Brief: State the number of lines in these records that include the word "advisories", and add nothing to it.

Stored records:
**********

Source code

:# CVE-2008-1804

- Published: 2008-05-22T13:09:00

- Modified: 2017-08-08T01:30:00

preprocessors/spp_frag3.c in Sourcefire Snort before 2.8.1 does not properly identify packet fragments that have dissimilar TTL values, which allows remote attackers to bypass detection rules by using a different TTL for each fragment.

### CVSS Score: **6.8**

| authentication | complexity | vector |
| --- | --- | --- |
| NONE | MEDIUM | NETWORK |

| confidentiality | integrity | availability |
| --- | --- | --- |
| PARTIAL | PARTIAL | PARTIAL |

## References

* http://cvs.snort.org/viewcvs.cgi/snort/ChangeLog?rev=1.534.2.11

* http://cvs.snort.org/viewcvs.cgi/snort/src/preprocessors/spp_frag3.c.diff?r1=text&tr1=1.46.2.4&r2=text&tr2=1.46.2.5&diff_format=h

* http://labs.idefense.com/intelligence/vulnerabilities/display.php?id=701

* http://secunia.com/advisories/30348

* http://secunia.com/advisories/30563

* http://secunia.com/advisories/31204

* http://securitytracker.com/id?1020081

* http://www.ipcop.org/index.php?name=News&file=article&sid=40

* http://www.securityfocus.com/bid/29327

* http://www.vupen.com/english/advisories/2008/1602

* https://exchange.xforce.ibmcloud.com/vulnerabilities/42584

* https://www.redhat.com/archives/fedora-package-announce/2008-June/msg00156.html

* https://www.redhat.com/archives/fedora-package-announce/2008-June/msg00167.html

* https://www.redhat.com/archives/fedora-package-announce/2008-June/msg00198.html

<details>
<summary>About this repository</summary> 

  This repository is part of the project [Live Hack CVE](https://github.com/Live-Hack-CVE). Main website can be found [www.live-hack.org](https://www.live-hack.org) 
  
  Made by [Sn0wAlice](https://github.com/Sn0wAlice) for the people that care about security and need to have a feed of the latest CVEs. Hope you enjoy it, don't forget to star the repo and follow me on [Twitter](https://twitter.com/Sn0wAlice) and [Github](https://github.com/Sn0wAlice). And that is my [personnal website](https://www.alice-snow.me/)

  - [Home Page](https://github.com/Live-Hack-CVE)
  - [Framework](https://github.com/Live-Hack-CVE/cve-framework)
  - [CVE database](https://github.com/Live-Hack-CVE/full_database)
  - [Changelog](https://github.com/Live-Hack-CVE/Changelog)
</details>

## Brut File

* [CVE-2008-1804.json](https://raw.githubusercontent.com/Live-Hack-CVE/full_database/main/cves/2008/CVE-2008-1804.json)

**********

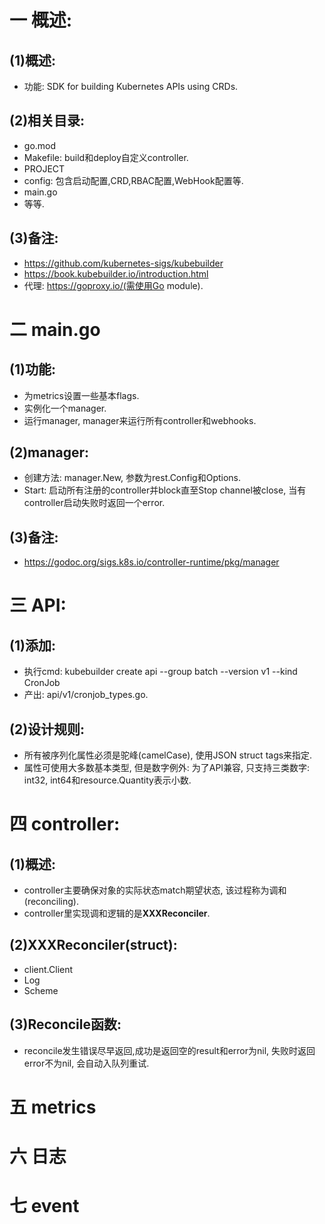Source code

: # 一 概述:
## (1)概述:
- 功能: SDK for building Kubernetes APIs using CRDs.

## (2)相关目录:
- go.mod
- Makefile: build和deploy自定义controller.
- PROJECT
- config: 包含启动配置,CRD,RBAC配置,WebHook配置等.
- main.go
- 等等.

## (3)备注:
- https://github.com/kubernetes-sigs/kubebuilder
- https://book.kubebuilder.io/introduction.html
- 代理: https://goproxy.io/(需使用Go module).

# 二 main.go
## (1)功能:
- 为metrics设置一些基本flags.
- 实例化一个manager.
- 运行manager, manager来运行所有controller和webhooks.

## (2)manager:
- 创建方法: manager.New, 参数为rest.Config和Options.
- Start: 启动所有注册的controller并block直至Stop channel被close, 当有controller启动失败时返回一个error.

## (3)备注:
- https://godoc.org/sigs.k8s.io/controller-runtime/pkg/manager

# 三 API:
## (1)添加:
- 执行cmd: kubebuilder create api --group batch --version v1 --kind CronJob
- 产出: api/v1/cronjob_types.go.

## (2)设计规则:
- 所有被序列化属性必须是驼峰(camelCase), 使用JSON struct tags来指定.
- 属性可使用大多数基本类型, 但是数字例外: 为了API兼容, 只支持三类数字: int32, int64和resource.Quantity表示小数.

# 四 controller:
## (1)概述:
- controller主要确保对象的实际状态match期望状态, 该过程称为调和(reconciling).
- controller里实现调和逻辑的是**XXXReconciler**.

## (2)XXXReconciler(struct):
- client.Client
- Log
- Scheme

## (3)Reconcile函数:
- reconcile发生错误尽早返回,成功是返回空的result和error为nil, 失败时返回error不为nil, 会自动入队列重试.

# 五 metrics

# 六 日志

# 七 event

**********

Answer: 4